Summary. The paper introduces AlpsBench, a benchmark consisting of 2,500 long-term interaction sequences curated from WildChat paired with human-verified structured memories capturing explicit and implicit personalization signals. It defines four tasks—personalized information extraction, updating, retrieval, and utilization—to evaluate the full lifecycle of memory management, and reports benchmarking results on frontier LLMs and memory-centric systems showing struggles with latent trait extraction, performance ceilings in updating, sharp retrieval declines with large distractor pools, and that explicit memory improves recall but does not guarantee better preference-aligned or emotionally resonant responses.

Significance. If the curation is shown to be representative and the evaluation protocols are fully specified and reproducible, AlpsBench would provide a valuable real-world grounded framework that addresses gaps in existing synthetic benchmarks, offering concrete empirical insights into LLM limitations for lifelong personalization that could guide targeted improvements in memory mechanisms.

major comments (3)

[§3] §3 (Dataset Construction): The curation of the 2,500 sequences from WildChat is presented without quantitative distribution comparisons (e.g., topic histograms, dialogue length statistics, or trait coverage) to the full source corpus or explicit selection criteria; this is load-bearing for the central claims because the reported model limitations and performance ceilings are generalized from these sequences as representative of real-world personalization lifecycles including rare cases like conflicting preferences.
[§4.2] §4.2 (Evaluation Protocols): The human verification process for structured memories and the exact metrics/protocols for the utilization task (preference alignment and emotional resonance) lack reported inter-annotator agreement or annotation guidelines; without these, it is unclear whether the finding that explicit memory does not guarantee better responses is supported by reliable ground truth.
[§5] §5 (Benchmarking Results): The retrieval experiments report sharp accuracy declines with large distractor pools, but the manuscript does not specify the exact distractor pool sizes tested, the construction of negative examples, or direct comparisons to non-memory baselines; this detail is necessary to substantiate the claim as a general limitation rather than an artifact of the setup.

minor comments (2)

[Abstract] Abstract: The final sentence could be strengthened by briefly noting one or two key quantitative findings rather than ending on the general aim statement.
[Throughout] Notation: Ensure consistent terminology for 'structured memories' versus 'explicit memory mechanisms' across sections to avoid minor reader confusion.

Simulated Author's Rebuttal

3 responses · 0 unresolved

We thank the referee for the constructive and detailed feedback.

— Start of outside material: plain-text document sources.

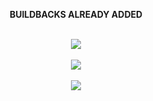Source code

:    
</a>
</p>
<div align="center">
 <p align="center">

**BUILDBACKS ALREADY ADDED**

<br>
   <a href="http://replit.com/muhammed-userbot/TAURUS-EX"><img src="https://img.shields.io/badge/-SCAN the replit-black?style=for-the-badge&logo=replit&logoColor=white">
   <br>
<br>
   <a href="https://heroku.com/deploy?template=https://github.com/muhammed-usrbot/Taurus-Ex"><img src="https://img.shields.io/badge/-DEPLOY on heroku-634988?style=for-the-badge&logo=heroku&logoColor=white">
   <br>
<br>
   <a href="https://github.com/muhammed-usrbot/Taurus-Ex/blob/master/error/README.md"><img src="https://img.shields.io/badge/-tutorial for deploy this bot-blue?style=for-the-badge&logo=github&logoColor=white">
   <br>
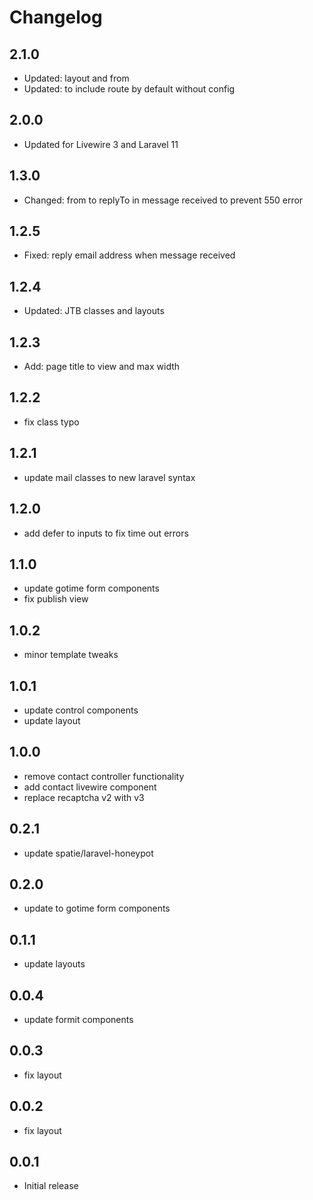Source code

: # Changelog

## 2.1.0
- Updated: layout and from
- Updated: to include route by default without config

## 2.0.0
- Updated for Livewire 3 and Laravel 11

## 1.3.0
- Changed: from to replyTo in message received to prevent 550 error

## 1.2.5
- Fixed: reply email address when message received

## 1.2.4
- Updated: JTB classes and layouts

## 1.2.3
- Add: page title to view and max width

## 1.2.2
- fix class typo

## 1.2.1
- update mail classes to new laravel syntax

## 1.2.0
- add defer to inputs to fix time out errors

## 1.1.0
- update gotime form components
- fix publish view

## 1.0.2
- minor template tweaks

## 1.0.1
- update control components
- update layout

## 1.0.0
- remove contact controller functionality
- add contact livewire component
- replace recaptcha v2 with v3

## 0.2.1
- update spatie/laravel-honeypot

## 0.2.0
- update to gotime form components

## 0.1.1
- update layouts

## 0.0.4
- update formit components

## 0.0.3
- fix layout

## 0.0.2
- fix layout

## 0.0.1
- Initial release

We address each major comment below and will incorporate revisions to improve clarity, reproducibility, and support for our claims.

read point-by-point responses

Referee: [§3] §3 (Dataset Construction): The curation of the 2,500 sequences from WildChat is presented without quantitative distribution comparisons (e.g., topic histograms, dialogue length statistics, or trait coverage) to the full source corpus or explicit selection criteria; this is load-bearing for the central claims because the reported model limitations and performance ceilings are generalized from these sequences as representative of real-world personalization lifecycles including rare cases like conflicting preferences.

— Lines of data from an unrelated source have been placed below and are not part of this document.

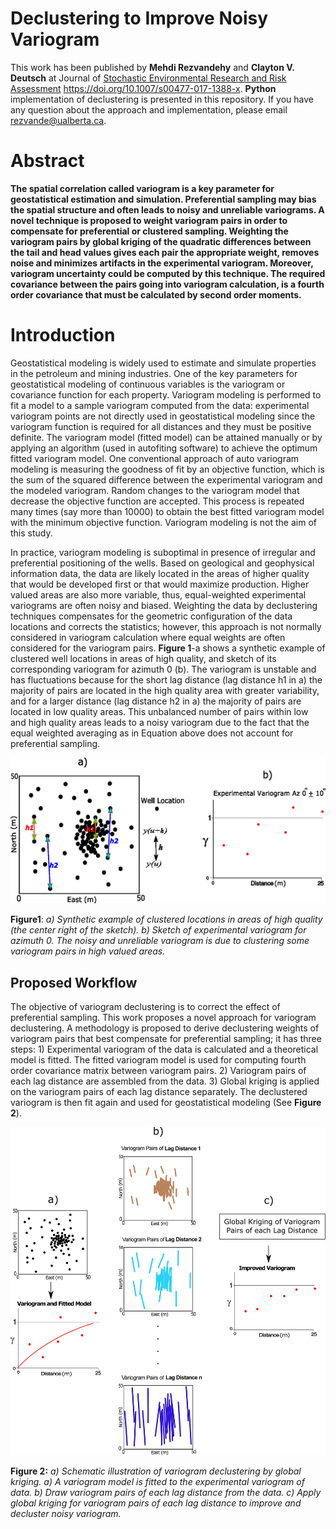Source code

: 
# Declustering to Improve Noisy Variogram

This work has been published by **Mehdi Rezvandehy** and **Clayton V. Deutsch** at Journal of [Stochastic Environmental Research and Risk Assessment](https://doi.org/10.1007/s00477-017-1388-x) https://doi.org/10.1007/s00477-017-1388-x. **Python** implementation of declustering is presented in this repository. If you have any question about the approach and implementation, please email rezvande@ualberta.ca.

# Abstract

**The spatial correlation called variogram is a key parameter for geostatistical estimation and simulation. Preferential sampling may bias the spatial structure and often leads to noisy and unreliable variograms. A novel technique is proposed to weight variogram pairs in order to compensate for preferential or clustered sampling. Weighting the variogram pairs by global kriging of the quadratic differences between the tail and head values gives each pair the appropriate weight, removes noise and minimizes artifacts in the experimental variogram. Moreover, variogram uncertainty could be computed by this technique. The required covariance between the pairs going into variogram calculation, is a fourth order covariance that must be calculated by second order moments.**

# Introduction

Geostatistical modeling is widely used to estimate and simulate properties in the petroleum and mining industries. One of the key parameters for geostatistical modeling of continuous variables is the variogram or covariance function for each property. Variogram modeling is performed to fit a model to a sample variogram computed from the data: experimental variogram points are not directly used in geostatistical modeling since the variogram function is required for all distances and they must be positive definite. The variogram model (fitted model) can be attained manually or by applying an algorithm (used in autofiting software) to achieve the optimum fitted variogram model. One conventional approach of auto variogram modeling is measuring the goodness of fit by an objective function, which is the sum of the squared difference between the experimental variogram and the modeled variogram. Random changes to the variogram model that decrease the objective function are accepted. This process is repeated many times (say more than 10000) to obtain the best fitted variogram model with the minimum objective function. Variogram modeling is not the aim of this study.

In practice, variogram modeling is suboptimal in presence of irregular and preferential positioning of the wells. Based on geological and geophysical information data, the data are likely located in the areas of higher quality that would be developed first or that would maximize production. Higher valued areas are also more variable, thus, equal-weighted experimental variograms are often noisy and biased. Weighting the data by declustering techniques compensates for the geometric configuration of the data locations and corrects the statistics; however, this approach is not normally considered in variogram calculation where equal weights are often considered for the variogram pairs. 
**Figure 1**-a shows a synthetic example of clustered well locations in areas of high quality, and sketch of its corresponding variogram for azimuth 0 (b). The variogram is unstable and has fluctuations because for the short lag distance (lag distance h1 in a) the majority of pairs are located in the high quality area with greater variability, and for a larger distance (lag distance h2 in a) the majority of pairs are located in low quality areas. This unbalanced number of pairs within low and high quality areas leads to a noisy variogram due to the fact that the equal weighted averaging as in Equation above does not account for preferential sampling.

<img src="./Images/fig_1.png" alt="drawing" width="800"/>

**Figure1**: *a) Synthetic example of clustered locations in areas of high quality (the center right of the sketch). b) Sketch of experimental variogram for azimuth 0. The noisy and unreliable variogram is due to clustering some variogram pairs in high valued areas.*
 
## Proposed Workflow
The objective of variogram declustering is to correct the effect of preferential sampling. This work proposes a novel approach for variogram declustering. A methodology is proposed to derive declustering weights of variogram pairs that best compensate for preferential sampling; it has three steps: 1) Experimental variogram of the data is calculated and a theoretical model is fitted. The fitted variogram model is used for computing fourth order covariance matrix between variogram pairs. 2) Variogram pairs of each lag distance are assembled from the data. 3) Global kriging is applied on the variogram pairs of each lag distance separately. The declustered variogram is then fit again and used for geostatistical modeling (See **Figure 2**).


<img src="./Images/fig_2.png" alt="drawing" width="800"/>

**Figure 2:** *a) Schematic illustration of variogram declustering by global kriging. a) A variogram model is fitted to the experimental variogram of data. b) Draw variogram pairs of each lag distance from the data. c) Apply global kriging for variogram pairs of each lag distance to improve and decluster noisy variogram.*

Authors: We agree that quantitative comparisons are essential to substantiate representativeness. In the revised manuscript, we will add topic histograms, dialogue length distributions, and trait coverage statistics comparing the 2,500 selected sequences against the full WildChat corpus. We will also explicitly document the curation criteria, including how sequences were sampled to capture both common and rare personalization signals such as conflicting preferences. These additions will appear in an expanded Section 3. revision: yes
Referee: [§4.2] §4.2 (Evaluation Protocols): The human verification process for structured memories and the exact metrics/protocols for the utilization task (preference alignment and emotional resonance) lack reported inter-annotator agreement or annotation guidelines; without these, it is unclear whether the finding that explicit memory does not guarantee better responses is supported by reliable ground truth.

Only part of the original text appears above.